In general, males engaged in lower sun protection behaviors, with the exception of wearing hats with a brim. College-age males in our sample may have been more likely to wear baseball caps, as a fashion accessory, compared to females. Our results support prior research, indicating that females are more likely to worry about sun exposure and engage in more sun protection behaviors compared to males [9, 15, 16]. Messages targeted at males should highlight information to increase their knowledge of greater risks for skin cancer and how sun protection behaviors, such as wearing sunscreen and lip balm with sunscreen, have the potential to substantially lower skin cancer risk. In addition, messages should include information about the benefits of sunscreen as well as staying out of the sun at peak hours, wearing protective clothing, and using hats and sunglasses [22]. Emphasizing risks of sunburns for skin cancer and emphasizing the benefits of sunscreen and protective clothing and wearing hats may be critical components of health education messaging. Thus, there is a need for the development and use of educational materials about sun exposure dangers, especially for males who may engage in lower frequencies of sun protection behaviors.

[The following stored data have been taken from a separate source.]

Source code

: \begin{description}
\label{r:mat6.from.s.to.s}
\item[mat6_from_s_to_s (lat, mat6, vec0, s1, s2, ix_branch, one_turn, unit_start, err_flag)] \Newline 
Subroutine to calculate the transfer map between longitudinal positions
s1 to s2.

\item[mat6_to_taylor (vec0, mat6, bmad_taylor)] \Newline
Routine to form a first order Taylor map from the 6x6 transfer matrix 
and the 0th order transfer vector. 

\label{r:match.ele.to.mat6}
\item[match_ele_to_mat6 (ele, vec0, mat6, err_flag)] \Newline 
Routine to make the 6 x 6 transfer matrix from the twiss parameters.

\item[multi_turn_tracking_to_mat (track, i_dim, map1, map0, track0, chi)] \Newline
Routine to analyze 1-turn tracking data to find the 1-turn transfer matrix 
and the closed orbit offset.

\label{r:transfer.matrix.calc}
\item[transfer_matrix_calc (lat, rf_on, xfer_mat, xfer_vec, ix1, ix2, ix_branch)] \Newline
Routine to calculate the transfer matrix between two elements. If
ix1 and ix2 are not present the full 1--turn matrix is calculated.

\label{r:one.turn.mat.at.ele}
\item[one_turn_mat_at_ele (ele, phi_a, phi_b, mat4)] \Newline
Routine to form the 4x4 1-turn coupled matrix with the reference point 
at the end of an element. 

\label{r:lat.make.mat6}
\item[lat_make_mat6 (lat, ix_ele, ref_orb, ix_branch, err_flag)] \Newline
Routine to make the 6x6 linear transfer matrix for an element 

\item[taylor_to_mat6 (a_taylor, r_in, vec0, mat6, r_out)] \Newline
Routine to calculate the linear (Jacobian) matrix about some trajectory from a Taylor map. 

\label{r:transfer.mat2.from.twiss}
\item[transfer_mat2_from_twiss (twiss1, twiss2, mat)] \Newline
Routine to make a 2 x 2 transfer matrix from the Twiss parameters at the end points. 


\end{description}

Although our findings provide insight into college students’ ideas about sun protection and potential areas for prevention and intervention campaigns, several limitations should be noted. For example, the survey used for this study was a self-report survey with a cross-sectional design, and, thus, social desirability bias may limit the generalizability of findings as does the fact that attitudes were assessed at only one point in time. Moreover, physical appearance attitudes (e.g., ideals about skin colors) were not examined, and differences in sun protection behaviors and worry about sun exposure may have been influenced by a desire to achieve an ideal skin color [22] Combining “do not know” and “no” answers for the family history questions is a limitation, because some of the participants who answered “do not know” may have had a positive family history for skin cancer. Combining the “do not know” and “no” answers for the perceptions of parental beliefs has similar limitations. Moreover, only one item was used to assess key variables. Some of the effect sizes for sun protection behaviors were fairly small; but, this was consistent with other literatures [9]. It is noteworthy that only one question had the wording “bright sun,” whereas other questions were worded differently, which may have influenced participant responses. Moreover, the wording “parents think sun exposure is a big deal” could have been interpreted as encouraging sun exposure or as discouraging sun exposure. Finally, some test-retest correlations were low. It may be that responses do not remain consistent over time. It also was noteworthy that the sample size for the test-retest study was small, which may have influenced study findings. Thus, further research assessing study questions is needed.

5. Conclusion

Our results indicated that behaviors to prevent sun exposure in young adulthood are influenced by college students’ perceptions of parental beliefs. Prevention and intervention programs such as sunscreen dispensers and messaging about sun protective behaviors in public places for this particular population decrease various risk factors associated with sun exposure. Early educational messages addressing youth perceptions may play an important role in shaping health behaviors. Parents should emphasize the use of sunscreen and products that include SPF as well as use of protective clothing and hats to reduce risk for sunburns and sun damage. Attitudes about beauty, ideal skin color, and knowledge and experience with sun burns were not assessed in this study and remain important areas for future research.

Ethical Approval

The current study was approved by a university-based institutional review board at a land grant university in the United States. All work was conducted in accordance with the Declaration of Helsinki (1964). Participants read an information form that explained the study and provided consent for participation.

Conflicts of Interest

The authors state no potential conflicts of interest.